EXTRACTED DATA: Begin
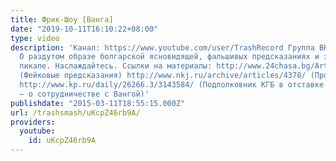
 ```yaml
---
title: Фрик-Шоу [Ванга]
date: "2019-10-11T16:10:22+08:00"
type: video
description: 'Канал: https://www.youtube.com/user/TrashRecord Группа ВК: https://vk.com/trashsmash
  О раздутом образе болгарской ясновидящей, фальшивых предсказаниях и эзотерическом
  пикапе. Наслаждайтесь. Ссылки на материалы: http://www.24chasa.bg/Article.asp?ArticleId=547281.
  (Фейковые предсказания) http://www.nkj.ru/archive/articles/4378/ (Проверка от Горного)
  http://www.kp.ru/daily/26266.3/3143584/ (Подполковник КГБ в отставке Евгений Сергиенко
  – о сотрудничестве с Вангой)'
publishdate: "2015-03-11T18:55:15.000Z"
url: /trashsmash/uKcpZ46rb9A/
providers:
  youtube:
    id: uKcpZ46rb9A
---
```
EXTRACTED DATA: End
§ TASK TO CARRY OUT: Copy from the entries above each line in which the string "youtube" can be found.

§ ANSWER FOR THE TASK:
description: 'Канал: https://www.youtube.com/user/TrashRecord Группа ВК: https://vk.com/trashsmash
  youtube:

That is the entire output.